◆ WHAT IS EXPECTED
Please copy each line of the listing that includes the string "withColumn".

◆ EXERCISE INPUTS
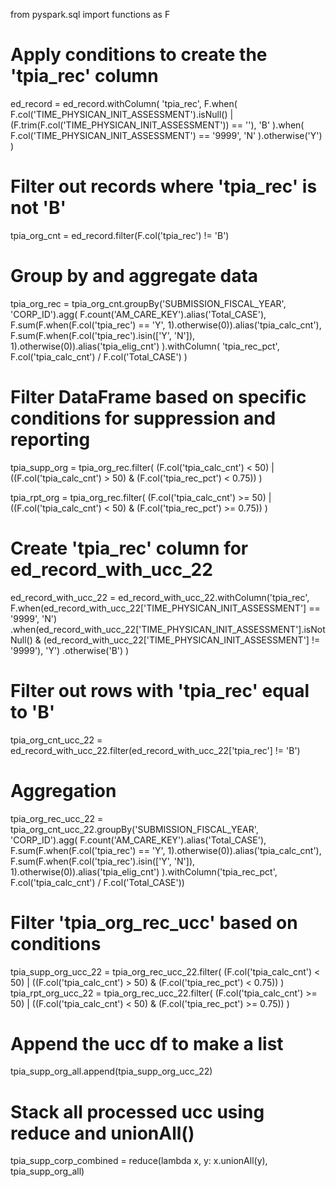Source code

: from pyspark.sql import functions as F

# Apply conditions to create the 'tpia_rec' column
ed_record = ed_record.withColumn(
    'tpia_rec',
    F.when(
        F.col('TIME_PHYSICAN_INIT_ASSESSMENT').isNull() | (F.trim(F.col('TIME_PHYSICAN_INIT_ASSESSMENT')) == ''), 'B'
    ).when(
        F.col('TIME_PHYSICAN_INIT_ASSESSMENT') == '9999', 'N'
    ).otherwise('Y')
)

# Filter out records where 'tpia_rec' is not 'B'
tpia_org_cnt = ed_record.filter(F.col('tpia_rec') != 'B')

# Group by and aggregate data
tpia_org_rec = tpia_org_cnt.groupBy('SUBMISSION_FISCAL_YEAR', 'CORP_ID').agg(
    F.count('AM_CARE_KEY').alias('Total_CASE'),
    F.sum(F.when(F.col('tpia_rec') == 'Y', 1).otherwise(0)).alias('tpia_calc_cnt'),
    F.sum(F.when(F.col('tpia_rec').isin(['Y', 'N']), 1).otherwise(0)).alias('tpia_elig_cnt')
).withColumn(
    'tpia_rec_pct',
    F.col('tpia_calc_cnt') / F.col('Total_CASE')
)

# Filter DataFrame based on specific conditions for suppression and reporting
tpia_supp_org = tpia_org_rec.filter(
    (F.col('tpia_calc_cnt') < 50) | ((F.col('tpia_calc_cnt') > 50) & (F.col('tpia_rec_pct') < 0.75))
)

tpia_rpt_org = tpia_org_rec.filter(
    (F.col('tpia_calc_cnt') >= 50) | ((F.col('tpia_calc_cnt') < 50) & (F.col('tpia_rec_pct') >= 0.75))
)

# Create 'tpia_rec' column for ed_record_with_ucc_22
ed_record_with_ucc_22 = ed_record_with_ucc_22.withColumn('tpia_rec',
    F.when(ed_record_with_ucc_22['TIME_PHYSICAN_INIT_ASSESSMENT'] == '9999', 'N')
    .when(ed_record_with_ucc_22['TIME_PHYSICAN_INIT_ASSESSMENT'].isNotNull() & 
          (ed_record_with_ucc_22['TIME_PHYSICAN_INIT_ASSESSMENT'] != '9999'), 'Y')
    .otherwise('B')
)

# Filter out rows with 'tpia_rec' equal to 'B'
tpia_org_cnt_ucc_22 = ed_record_with_ucc_22.filter(ed_record_with_ucc_22['tpia_rec'] != 'B')

# Aggregation
tpia_org_rec_ucc_22 = tpia_org_cnt_ucc_22.groupBy('SUBMISSION_FISCAL_YEAR', 'CORP_ID').agg(
    F.count('AM_CARE_KEY').alias('Total_CASE'),
    F.sum(F.when(F.col('tpia_rec') == 'Y', 1).otherwise(0)).alias('tpia_calc_cnt'),
    F.sum(F.when(F.col('tpia_rec').isin(['Y', 'N']), 1).otherwise(0)).alias('tpia_elig_cnt')
).withColumn('tpia_rec_pct', F.col('tpia_calc_cnt') / F.col('Total_CASE'))

# Filter 'tpia_org_rec_ucc' based on conditions
tpia_supp_org_ucc_22 = tpia_org_rec_ucc_22.filter(
    (F.col('tpia_calc_cnt') < 50) | ((F.col('tpia_calc_cnt') > 50) & (F.col('tpia_rec_pct') < 0.75))
)
tpia_rpt_org_ucc_22 = tpia_org_rec_ucc_22.filter(
    (F.col('tpia_calc_cnt') >= 50) | ((F.col('tpia_calc_cnt') < 50) & (F.col('tpia_rec_pct') >= 0.75))
)

# Append the ucc df to make a list
tpia_supp_org_all.append(tpia_supp_org_ucc_22)

# Stack all processed ucc using reduce and unionAll()
tpia_supp_corp_combined = reduce(lambda x, y: x.unionAll(y), tpia_supp_org_all)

◆ TASK RESULT
ed_record = ed_record.withColumn(
).withColumn(
ed_record_with_ucc_22 = ed_record_with_ucc_22.withColumn('tpia_rec',
).withColumn('tpia_rec_pct', F.col('tpia_calc_cnt') / F.col('Total_CASE'))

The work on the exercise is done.